§ **Task statement**
Check each line below for the word "Visitor", and copy those that have it.

[Given information — start]

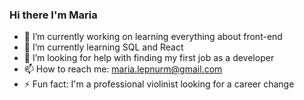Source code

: ### Hi there I'm Maria



- 🔭 I’m currently working on learning everything about front-end
- 🌱 I’m currently learning SQL and React
- 🤔 I’m looking for help with finding my first job as a developer
- 📫 How to reach me: maria.lepnurm@gmail.com
- ⚡ Fun fact: I'm a professional violinist looking for a career change

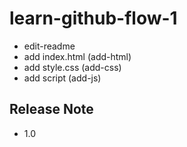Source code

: # learn-github-flow-1

- edit-readme
- add index.html (add-html)
- add style.css (add-css)
- add script (add-js)

## Release Note
- 1.0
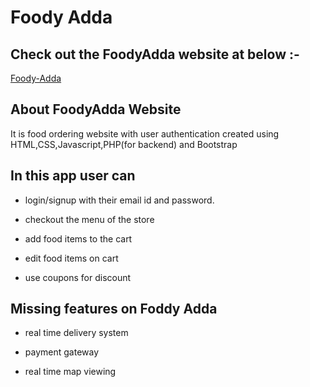 # Foody Adda

## Check out the FoodyAdda website at below :-

[Foody-Adda](http://foodyadda.rf.gd/)

## About FoodyAdda Website 

It is food ordering website with user authentication created using HTML,CSS,Javascript,PHP(for backend) and Bootstrap

## In this app user can
- login/signup with their email id and password.

- checkout the menu of the store

- add food items to the cart

- edit food items on cart

- use coupons for discount

## Missing features on Foddy Adda
- real time delivery system

- payment gateway

- real time map viewing

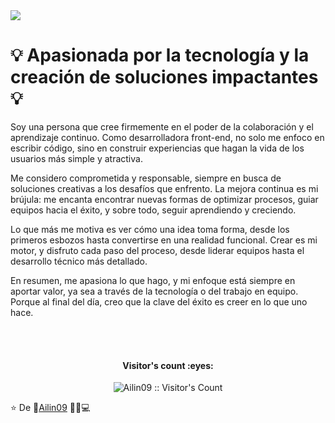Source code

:  

<img src='https://gifmaniacos.es/wp-content/uploads/2017/03/gif-dinosaurio-terrible-gifmaniacos.es-6.gif' >
<h1> 💡 Apasionada por la tecnología y la creación de soluciones impactantes 💡</h1>


Soy una persona que cree firmemente en el poder de la colaboración y el aprendizaje continuo. Como desarrolladora front-end, no solo me enfoco en escribir código, sino en construir experiencias que hagan la vida de los usuarios más simple y atractiva.

Me considero comprometida y responsable, siempre en busca de soluciones creativas a los desafíos que enfrento. La mejora continua es mi brújula: me encanta encontrar nuevas formas de optimizar procesos, guiar equipos hacia el éxito, y sobre todo, seguir aprendiendo y creciendo.

Lo que más me motiva es ver cómo una idea toma forma, desde los primeros esbozos hasta convertirse en una realidad funcional. Crear es mi motor, y disfruto cada paso del proceso, desde liderar equipos hasta el desarrollo técnico más detallado.

En resumen, me apasiona lo que hago, y mi enfoque está siempre en aportar valor, ya sea a través de la tecnología o del trabajo en equipo. Porque al final del día, creo que la clave del éxito es creer en lo que uno hace.

 

 <br/>
 <br/>
 <h4 align="center">Visitor's count :eyes:</h4>

<p align="center"><img src="https://profile-counter.glitch.me/{Ailin09}/count.svg" alt="Ailin09 :: Visitor's Count" /></p>

⭐️ De 👩‍[Ailin09](https://github.com/Ailin09) 👨‍💻💻
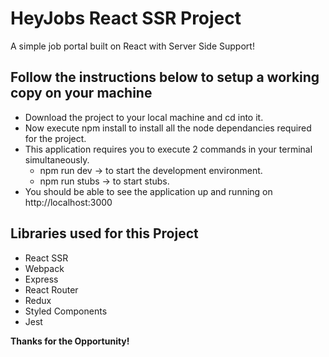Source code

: # HeyJobs React SSR Project

A simple job portal built on React with Server Side Support!

## Follow the instructions below to setup a working copy on your machine

- Download the project to your local machine and cd into it.
- Now execute npm install to install all the node dependancies required for the project.
- This application requires you to execute 2 commands in your terminal simultaneously.
  - npm run dev -> to start the development environment.
  - npm run stubs -> to start stubs.
- You should be able to see the application up and running on http://localhost:3000

## Libraries used for this Project

- React SSR
- Webpack
- Express
- React Router
- Redux
- Styled Components
- Jest

**Thanks for the Opportunity!**
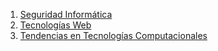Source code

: 1. [Seguridad Informática](./seguridad_informatica.md)
1. [Tecnologías Web](./tecnologias_web.md)
1. [Tendencias en Tecnologías Computacionales](./tendencias_en_tecnologias_computacionales.md)
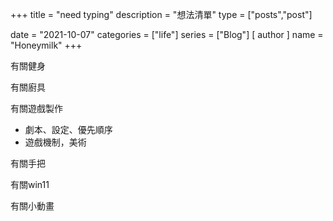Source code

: +++
title = "need typing"
description = "想法清單"
type = ["posts","post"]

date = "2021-10-07"
categories = ["life"]
series = ["Blog"]
[ author ]
  name = "Honeymilk"
+++

有關健身

有關廚具

有關遊戲製作
- 劇本、設定、優先順序
- 遊戲機制，美術

有關手把

有關win11

有關小動畫
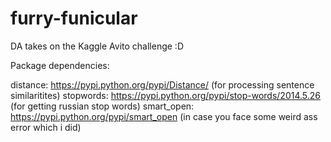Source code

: # furry-funicular
DA takes on the Kaggle Avito challenge :D

Package dependencies:

distance: https://pypi.python.org/pypi/Distance/ (for processing sentence similaritites)
stopwords: https://pypi.python.org/pypi/stop-words/2014.5.26 (for getting russian stop words)
smart_open: https://pypi.python.org/pypi/smart_open (in case you face some weird ass error which i did)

[Given information — finish]

§ **Answer section**
 <h4 align="center">Visitor's count :eyes:</h4>
<p align="center"><img src="https://profile-counter.glitch.me/{Ailin09}/count.svg" alt="Ailin09 :: Visitor's Count" /></p>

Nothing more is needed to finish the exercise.